I think that Pat Frank is driving himself into deeper problems.

This has to be a media blitz about this. These alarmists are pouring it on thick right right now. The claim that the turning point has arrived is true in one regard. They should be shown as the frauds they are, and that is they who have run out of time with their shams.

This absolutely must become major news.

Dr. Frank,

This is very helpful. Bottom line, I take this to mean that even if one conceded that GCM tuning eliminated errors over the interval where we supposedly have accurate GAST data, the limited resolving power of the models means that projections of temperature impacts solely related to incremental CO2 forcing are essentially meaningless. Thank you.

Pat F., I like your style! Accumulated errors are the bain of scientists in whatever sector they reside. Yes, I have had occasions where I predicted a great gold ore intercept and when the drill core was coming out, was forced to say “what the hell is this?”. What a complex topic the climate is in general, and then try to add anthropogenic forcing and feedback and it’s impossible.

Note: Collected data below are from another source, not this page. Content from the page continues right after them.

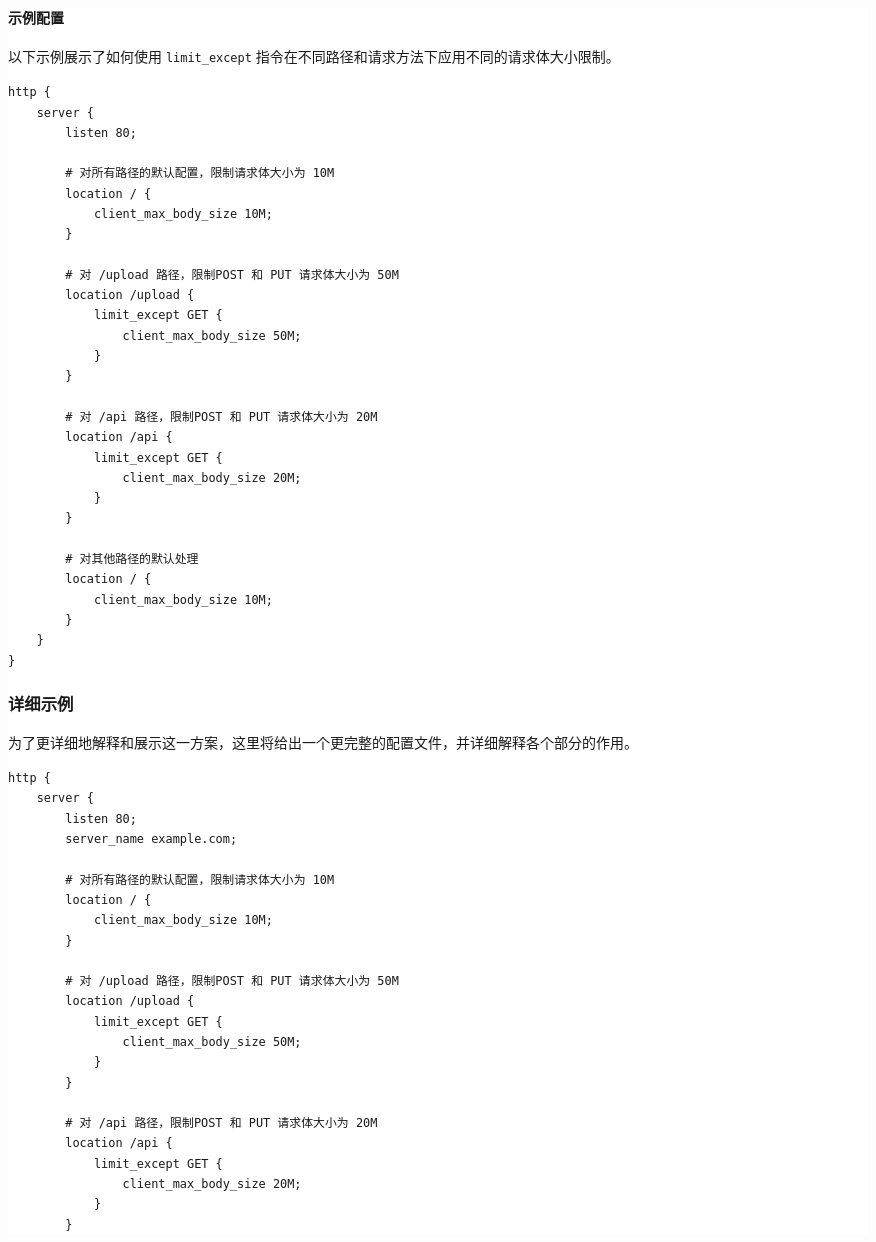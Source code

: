 #### 示例配置

以下示例展示了如何使用 `limit_except` 指令在不同路径和请求方法下应用不同的请求体大小限制。

```nginx
http {
    server {
        listen 80;

        # 对所有路径的默认配置，限制请求体大小为 10M
        location / {
            client_max_body_size 10M;
        }

        # 对 /upload 路径，限制POST 和 PUT 请求体大小为 50M
        location /upload {
            limit_except GET {
                client_max_body_size 50M;
            }
        }

        # 对 /api 路径，限制POST 和 PUT 请求体大小为 20M
        location /api {
            limit_except GET {
                client_max_body_size 20M;
            }
        }

        # 对其他路径的默认处理
        location / {
            client_max_body_size 10M;
        }
    }
}
```

### 详细示例

为了更详细地解释和展示这一方案，这里将给出一个更完整的配置文件，并详细解释各个部分的作用。

```nginx
http {
    server {
        listen 80;
        server_name example.com;

        # 对所有路径的默认配置，限制请求体大小为 10M
        location / {
            client_max_body_size 10M;
        }

        # 对 /upload 路径，限制POST 和 PUT 请求体大小为 50M
        location /upload {
            limit_except GET {
                client_max_body_size 50M;
            }
        }

        # 对 /api 路径，限制POST 和 PUT 请求体大小为 20M
        location /api {
            limit_except GET {
                client_max_body_size 20M;
            }
        }

```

air temperature projections of advanced GCMs are just linear extrapolations of fractional greenhouse gas (GHG) forcing.

This is obvious to anybody that has given thought to how GCMs have been programmed. GHGs are the only “known” factor affecting climate that can be projected. GCMs take the different GHG concentration pathways (RCPs) and project a temperature change. Although very complex, GCMs produce a trivial result.

Current GCM air temperature projections have no physical meaning.

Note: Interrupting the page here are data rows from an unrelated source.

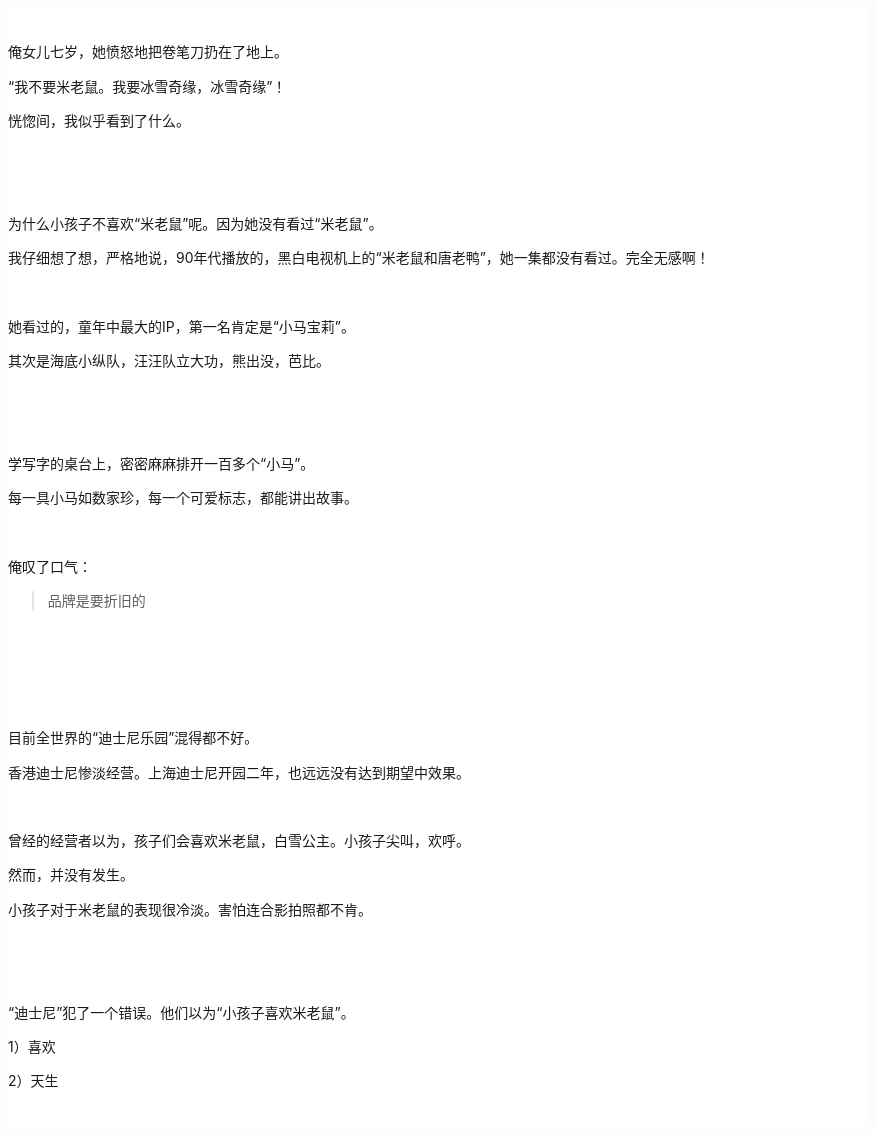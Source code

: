&nbsp;

俺女儿七岁，她愤怒地把卷笔刀扔在了地上。

“我不要米老鼠。我要冰雪奇缘，冰雪奇缘”！

恍惚间，我似乎看到了什么。

&nbsp;

&nbsp;

为什么小孩子不喜欢“米老鼠”呢。因为她没有看过“米老鼠”。

我仔细想了想，严格地说，90年代播放的，黑白电视机上的“米老鼠和唐老鸭”，她一集都没有看过。完全无感啊！

&nbsp;

她看过的，童年中最大的IP，第一名肯定是“小马宝莉”。

其次是海底小纵队，汪汪队立大功，熊出没，芭比。

&nbsp;

&nbsp;

学写字的桌台上，密密麻麻排开一百多个“小马”。

每一具小马如数家珍，每一个可爱标志，都能讲出故事。

&nbsp;

俺叹了口气：

> 品牌是要折旧的

&nbsp;

&nbsp;

&nbsp;

目前全世界的“迪士尼乐园”混得都不好。

香港迪士尼惨淡经营。上海迪士尼开园二年，也远远没有达到期望中效果。

&nbsp;

曾经的经营者以为，孩子们会喜欢米老鼠，白雪公主。小孩子尖叫，欢呼。

然而，并没有发生。

小孩子对于米老鼠的表现很冷淡。害怕连合影拍照都不肯。

&nbsp;

&nbsp;

“迪士尼”犯了一个错误。他们以为“小孩子喜欢米老鼠”。

1）喜欢

2）天生

&nbsp;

Yet they appear to be dominating the social and political discourse. In the Paris 2015 agreement most nations on Earth agreed to commit towards limiting global warming partly by reducing GHG emissions. The main evidence that GHGs are responsible for the warming are GCMs.

When most people believe [in] something, the fact that it is [not] real is small consolation to those that don’t believe. In this planet you can lose your head for refusing to believe [in] something that is not real. Literally.

How does cloudiness increase during the maximum height of galactic radiation during the minimum solar activity? How much ionization in the lower stratosphere and upper troposphere increases?
http://sol.spacenvironment.net/raps_ops/current_files/Cutoff.html
http://cosmicrays.oulu.fi/webform/monitor.gif

“We also know that the annual average increase in CO₂ forcing is about 0.035 W/m^2.”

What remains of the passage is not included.